* [Qemu-devel] [PATCH 4] block/raw-posix: Try both FIEMAP and SEEK_HOLE
@ 2014-05-08 18:57 Max Reitz
2014-05-08 18:59 ` Max Reitz
2014-05-09 15:29 ` Stefan Hajnoczi
0 siblings, 2 replies; 3+ messages in thread
From: Max Reitz @ 2014-05-08 18:57 UTC (permalink / raw)

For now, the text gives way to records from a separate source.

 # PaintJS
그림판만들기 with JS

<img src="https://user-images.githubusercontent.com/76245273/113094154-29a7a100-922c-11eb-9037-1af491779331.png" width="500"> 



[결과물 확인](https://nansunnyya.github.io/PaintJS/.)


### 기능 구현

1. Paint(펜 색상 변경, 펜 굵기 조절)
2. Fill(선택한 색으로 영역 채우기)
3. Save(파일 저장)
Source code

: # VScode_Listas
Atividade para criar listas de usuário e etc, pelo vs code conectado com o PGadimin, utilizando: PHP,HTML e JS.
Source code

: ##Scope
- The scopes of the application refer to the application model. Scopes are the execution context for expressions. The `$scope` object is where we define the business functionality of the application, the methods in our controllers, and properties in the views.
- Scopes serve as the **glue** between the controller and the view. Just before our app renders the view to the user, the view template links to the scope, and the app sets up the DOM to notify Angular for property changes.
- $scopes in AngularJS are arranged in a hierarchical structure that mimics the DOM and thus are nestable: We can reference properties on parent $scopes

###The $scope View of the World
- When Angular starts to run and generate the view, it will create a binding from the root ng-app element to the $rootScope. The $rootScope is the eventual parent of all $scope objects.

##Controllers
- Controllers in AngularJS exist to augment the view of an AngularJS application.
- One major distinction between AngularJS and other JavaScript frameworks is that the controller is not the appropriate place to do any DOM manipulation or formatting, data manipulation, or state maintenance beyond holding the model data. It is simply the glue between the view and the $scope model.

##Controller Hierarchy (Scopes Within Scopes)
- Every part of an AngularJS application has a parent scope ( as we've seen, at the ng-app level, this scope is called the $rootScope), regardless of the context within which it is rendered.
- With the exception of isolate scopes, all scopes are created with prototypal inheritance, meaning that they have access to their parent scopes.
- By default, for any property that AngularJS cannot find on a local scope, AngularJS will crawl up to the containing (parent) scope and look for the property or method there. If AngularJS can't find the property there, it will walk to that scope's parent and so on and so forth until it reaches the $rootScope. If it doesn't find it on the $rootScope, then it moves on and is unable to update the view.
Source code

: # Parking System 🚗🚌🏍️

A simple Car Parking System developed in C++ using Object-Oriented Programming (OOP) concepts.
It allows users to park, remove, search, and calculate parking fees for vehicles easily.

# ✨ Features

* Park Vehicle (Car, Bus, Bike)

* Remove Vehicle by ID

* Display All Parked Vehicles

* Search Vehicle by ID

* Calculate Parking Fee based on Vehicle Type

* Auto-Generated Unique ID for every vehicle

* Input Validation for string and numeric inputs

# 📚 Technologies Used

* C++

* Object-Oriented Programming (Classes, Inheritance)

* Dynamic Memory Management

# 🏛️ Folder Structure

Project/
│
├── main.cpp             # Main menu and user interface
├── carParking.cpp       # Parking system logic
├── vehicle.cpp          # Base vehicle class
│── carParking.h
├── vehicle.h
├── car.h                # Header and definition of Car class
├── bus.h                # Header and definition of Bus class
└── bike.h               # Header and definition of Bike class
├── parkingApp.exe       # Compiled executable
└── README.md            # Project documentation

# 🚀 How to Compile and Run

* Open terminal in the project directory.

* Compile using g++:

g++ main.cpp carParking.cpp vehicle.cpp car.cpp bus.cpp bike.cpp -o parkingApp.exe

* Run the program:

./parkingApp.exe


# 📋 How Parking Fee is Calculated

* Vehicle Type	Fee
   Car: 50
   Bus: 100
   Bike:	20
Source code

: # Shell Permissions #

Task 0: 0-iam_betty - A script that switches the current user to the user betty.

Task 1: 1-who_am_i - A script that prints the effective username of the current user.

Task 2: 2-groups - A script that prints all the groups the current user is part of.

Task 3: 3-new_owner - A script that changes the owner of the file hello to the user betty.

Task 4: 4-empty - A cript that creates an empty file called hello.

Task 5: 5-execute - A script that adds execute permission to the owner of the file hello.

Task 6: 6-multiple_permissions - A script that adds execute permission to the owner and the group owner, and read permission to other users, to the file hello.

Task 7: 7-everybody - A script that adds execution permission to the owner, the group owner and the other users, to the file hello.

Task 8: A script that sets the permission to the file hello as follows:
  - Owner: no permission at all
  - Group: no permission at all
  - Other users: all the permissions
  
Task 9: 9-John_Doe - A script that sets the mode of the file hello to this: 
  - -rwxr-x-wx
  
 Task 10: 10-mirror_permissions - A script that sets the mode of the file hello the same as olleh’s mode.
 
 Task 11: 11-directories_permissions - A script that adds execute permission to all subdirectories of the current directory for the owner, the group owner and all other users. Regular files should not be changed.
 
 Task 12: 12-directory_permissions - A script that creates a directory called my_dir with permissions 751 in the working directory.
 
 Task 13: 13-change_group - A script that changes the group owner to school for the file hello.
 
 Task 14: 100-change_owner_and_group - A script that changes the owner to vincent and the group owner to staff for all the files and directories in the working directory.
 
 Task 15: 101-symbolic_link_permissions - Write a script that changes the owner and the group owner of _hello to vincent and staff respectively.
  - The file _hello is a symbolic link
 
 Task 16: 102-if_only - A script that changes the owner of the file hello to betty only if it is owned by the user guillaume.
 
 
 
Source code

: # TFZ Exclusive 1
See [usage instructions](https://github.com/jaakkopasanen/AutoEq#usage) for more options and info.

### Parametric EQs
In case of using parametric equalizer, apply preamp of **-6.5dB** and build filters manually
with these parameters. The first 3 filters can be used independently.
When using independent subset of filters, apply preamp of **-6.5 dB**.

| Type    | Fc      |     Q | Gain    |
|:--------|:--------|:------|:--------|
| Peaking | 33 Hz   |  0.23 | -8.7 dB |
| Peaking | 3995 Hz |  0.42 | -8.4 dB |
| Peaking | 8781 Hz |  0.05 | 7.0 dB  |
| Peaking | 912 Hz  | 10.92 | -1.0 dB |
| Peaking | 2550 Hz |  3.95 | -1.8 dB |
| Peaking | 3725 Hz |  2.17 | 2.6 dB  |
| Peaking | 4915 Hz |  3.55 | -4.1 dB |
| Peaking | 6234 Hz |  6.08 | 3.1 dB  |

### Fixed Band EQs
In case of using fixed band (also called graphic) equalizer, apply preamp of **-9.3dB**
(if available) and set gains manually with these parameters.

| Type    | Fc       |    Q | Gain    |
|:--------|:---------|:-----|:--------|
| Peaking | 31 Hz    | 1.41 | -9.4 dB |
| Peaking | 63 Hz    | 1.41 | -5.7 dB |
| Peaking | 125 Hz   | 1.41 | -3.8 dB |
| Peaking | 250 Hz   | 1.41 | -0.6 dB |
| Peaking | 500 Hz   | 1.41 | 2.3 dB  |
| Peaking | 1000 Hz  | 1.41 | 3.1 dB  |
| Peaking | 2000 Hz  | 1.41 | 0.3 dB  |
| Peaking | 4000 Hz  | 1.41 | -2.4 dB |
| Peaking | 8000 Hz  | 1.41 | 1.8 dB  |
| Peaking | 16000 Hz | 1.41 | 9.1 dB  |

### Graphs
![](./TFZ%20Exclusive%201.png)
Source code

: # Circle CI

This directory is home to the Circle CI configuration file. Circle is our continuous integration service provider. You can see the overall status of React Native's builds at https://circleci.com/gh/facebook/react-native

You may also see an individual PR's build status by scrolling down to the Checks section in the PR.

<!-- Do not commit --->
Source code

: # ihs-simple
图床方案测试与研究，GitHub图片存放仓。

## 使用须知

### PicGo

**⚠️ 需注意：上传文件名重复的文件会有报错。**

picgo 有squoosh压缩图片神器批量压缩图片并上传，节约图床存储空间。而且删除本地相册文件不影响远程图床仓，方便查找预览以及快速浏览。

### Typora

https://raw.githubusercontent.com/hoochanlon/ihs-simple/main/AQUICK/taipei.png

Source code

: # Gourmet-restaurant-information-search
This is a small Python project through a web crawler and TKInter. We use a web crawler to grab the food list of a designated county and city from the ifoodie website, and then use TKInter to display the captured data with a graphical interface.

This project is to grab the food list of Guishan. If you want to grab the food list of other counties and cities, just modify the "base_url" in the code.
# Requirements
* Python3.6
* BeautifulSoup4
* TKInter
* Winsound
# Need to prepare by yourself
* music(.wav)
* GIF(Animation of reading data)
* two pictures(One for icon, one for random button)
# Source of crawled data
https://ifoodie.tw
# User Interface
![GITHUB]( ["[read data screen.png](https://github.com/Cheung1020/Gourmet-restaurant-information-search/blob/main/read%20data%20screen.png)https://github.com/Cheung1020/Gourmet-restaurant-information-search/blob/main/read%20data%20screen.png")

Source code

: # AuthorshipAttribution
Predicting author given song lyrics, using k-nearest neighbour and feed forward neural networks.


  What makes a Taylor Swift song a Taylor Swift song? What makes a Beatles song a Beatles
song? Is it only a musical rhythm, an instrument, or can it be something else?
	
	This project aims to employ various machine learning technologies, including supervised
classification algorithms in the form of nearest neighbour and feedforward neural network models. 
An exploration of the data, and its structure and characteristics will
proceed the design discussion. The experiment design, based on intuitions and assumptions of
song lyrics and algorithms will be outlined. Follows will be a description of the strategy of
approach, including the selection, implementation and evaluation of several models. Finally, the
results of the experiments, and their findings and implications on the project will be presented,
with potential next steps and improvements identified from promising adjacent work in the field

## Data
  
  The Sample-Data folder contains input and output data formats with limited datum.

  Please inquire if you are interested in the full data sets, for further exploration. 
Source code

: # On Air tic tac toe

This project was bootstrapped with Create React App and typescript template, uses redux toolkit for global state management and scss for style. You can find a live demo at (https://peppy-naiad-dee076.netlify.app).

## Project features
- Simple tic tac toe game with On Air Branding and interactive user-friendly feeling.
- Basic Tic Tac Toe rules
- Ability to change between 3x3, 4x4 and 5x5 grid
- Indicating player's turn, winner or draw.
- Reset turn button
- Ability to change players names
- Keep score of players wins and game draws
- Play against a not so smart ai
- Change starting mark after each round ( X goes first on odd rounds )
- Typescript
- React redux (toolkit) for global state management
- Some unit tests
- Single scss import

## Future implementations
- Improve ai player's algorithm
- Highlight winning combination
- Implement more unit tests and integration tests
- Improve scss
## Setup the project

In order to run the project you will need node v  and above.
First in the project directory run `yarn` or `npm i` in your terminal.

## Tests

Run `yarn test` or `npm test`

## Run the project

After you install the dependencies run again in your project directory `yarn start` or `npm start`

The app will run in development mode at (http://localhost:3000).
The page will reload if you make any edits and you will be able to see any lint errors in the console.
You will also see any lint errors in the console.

To: qemu-devel; +Cc: Kevin Wolf, Markus Armbruster, Stefan Hajnoczi, Max Reitz
The current version of raw-posix always uses ioctl(FS_IOC_FIEMAP) if
FIEMAP is available; lseek with SEEK_HOLE/SEEK_DATA are not even
compiled in in this case. However, there may be implementations which
support the latter but not the former (e.g., NFSv4.2) as well as vice
versa.
To cover both cases, try FIEMAP first (as this will return -ENOTSUP if
not supported instead of returning a failsafe value (everything
allocated as a single extent)) and if that does not work, fall back to
SEEK_HOLE/SEEK_DATA.
Signed-off-by: Max Reitz <mreitz@redhat.com>
---
v4:
- If the order of FIEMAP and SEEK_HOLE are reversed (that is, kept the
way they are now), the tristates from v3 are not required anymore, as
FIEMAP can never be in an “unknown” state and the worst that
SEEK_HOLE can do is to report everything as allocated (which is the
final fallback anyway). This patch is thus basically the same as v2,
only with the order of FIEMAP and SEEK_HOLE reversed (first FIEMAP,
then SEEK_HOLE). [Paolo]
---
block/raw-posix.c | 127 +++++++++++++++++++++++++++++++++---------------------
1 file changed, 77 insertions(+), 50 deletions(-)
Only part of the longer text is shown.